### Task
In the data below, find every line with the word "left" and copy it.

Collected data
....

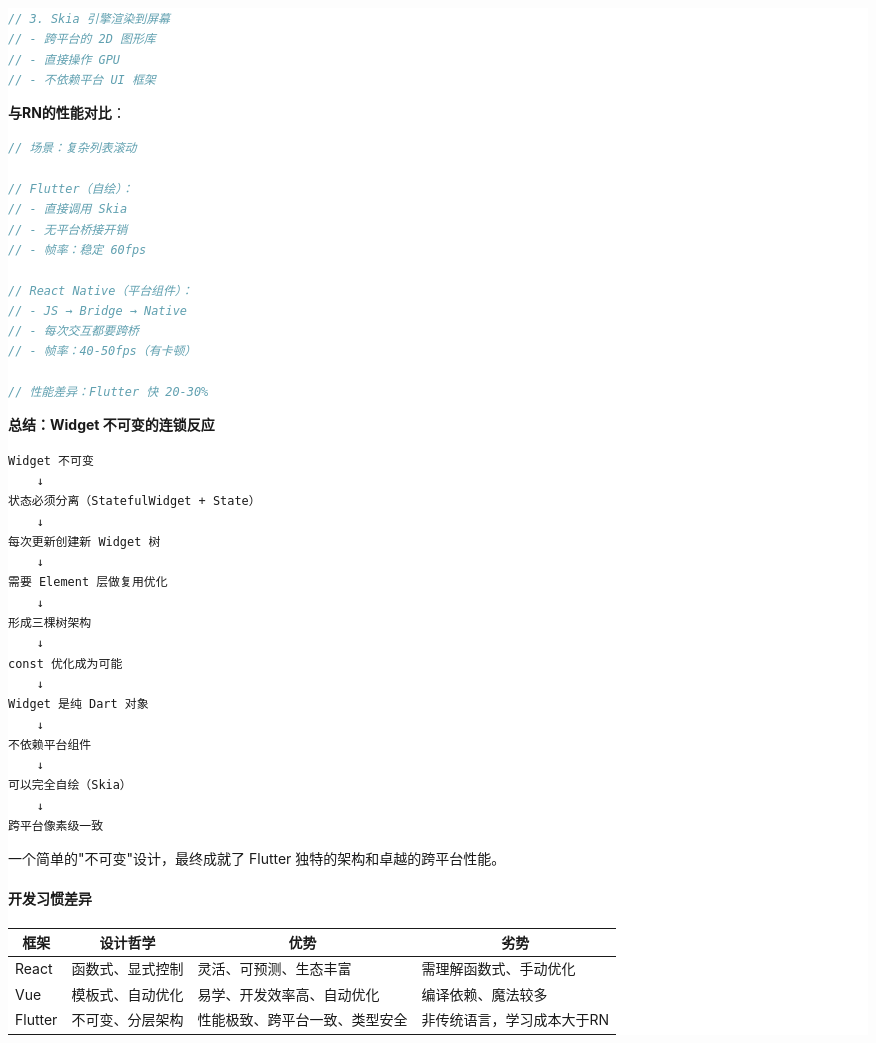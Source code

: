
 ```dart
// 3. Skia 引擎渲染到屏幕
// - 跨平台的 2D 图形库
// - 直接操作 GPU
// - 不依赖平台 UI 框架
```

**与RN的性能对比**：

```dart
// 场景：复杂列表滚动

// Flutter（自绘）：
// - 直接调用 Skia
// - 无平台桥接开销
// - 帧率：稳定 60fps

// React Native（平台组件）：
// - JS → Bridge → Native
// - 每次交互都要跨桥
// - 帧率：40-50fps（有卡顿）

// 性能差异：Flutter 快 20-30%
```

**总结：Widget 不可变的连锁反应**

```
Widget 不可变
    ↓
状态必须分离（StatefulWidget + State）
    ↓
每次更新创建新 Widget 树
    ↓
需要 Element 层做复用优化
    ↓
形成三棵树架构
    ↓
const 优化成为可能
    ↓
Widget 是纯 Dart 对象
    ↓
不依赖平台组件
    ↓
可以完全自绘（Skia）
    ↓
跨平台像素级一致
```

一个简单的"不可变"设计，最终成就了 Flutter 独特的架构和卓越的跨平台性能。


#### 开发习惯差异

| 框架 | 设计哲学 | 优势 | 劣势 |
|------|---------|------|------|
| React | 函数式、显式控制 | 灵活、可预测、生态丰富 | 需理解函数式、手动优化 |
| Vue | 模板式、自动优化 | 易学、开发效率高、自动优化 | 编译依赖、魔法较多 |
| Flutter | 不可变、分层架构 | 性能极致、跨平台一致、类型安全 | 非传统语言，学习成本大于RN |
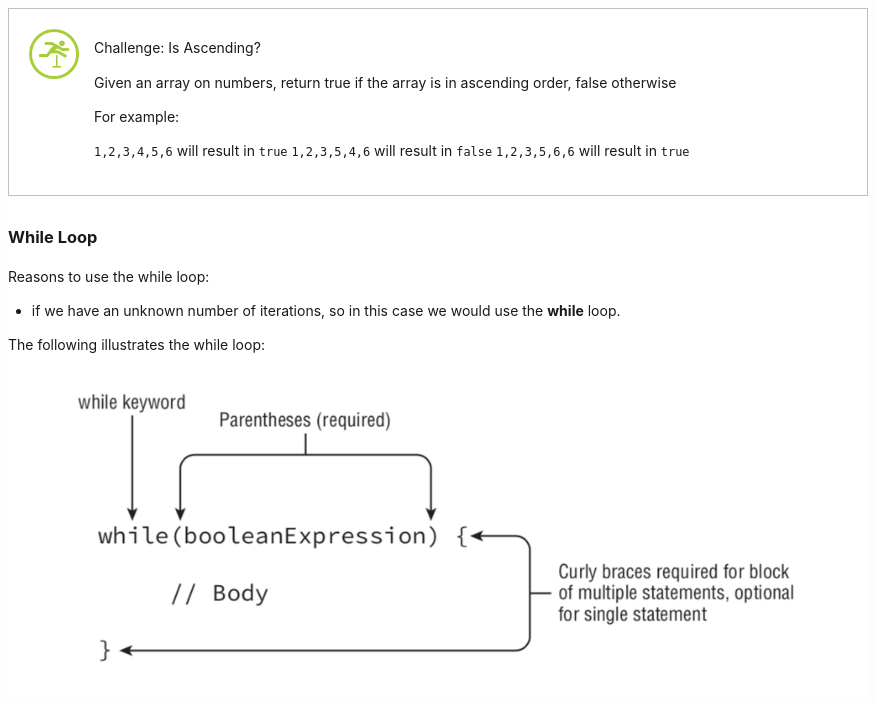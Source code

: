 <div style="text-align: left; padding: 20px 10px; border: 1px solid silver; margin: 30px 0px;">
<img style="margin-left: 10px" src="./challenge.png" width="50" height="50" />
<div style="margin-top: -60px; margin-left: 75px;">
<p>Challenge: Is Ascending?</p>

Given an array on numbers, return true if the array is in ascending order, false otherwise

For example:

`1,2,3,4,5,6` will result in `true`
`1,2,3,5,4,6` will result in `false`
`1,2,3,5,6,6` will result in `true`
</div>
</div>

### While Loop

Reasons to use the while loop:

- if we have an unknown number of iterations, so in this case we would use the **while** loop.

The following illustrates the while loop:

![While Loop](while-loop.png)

....

### Task response
: <div style="text-align: left; padding: 20px 10px; border: 1px solid silver; margin: 30px 0px;">
<img style="margin-left: 10px" src="./challenge.png" width="50" height="50" />
<div style="margin-top: -60px; margin-left: 75px;">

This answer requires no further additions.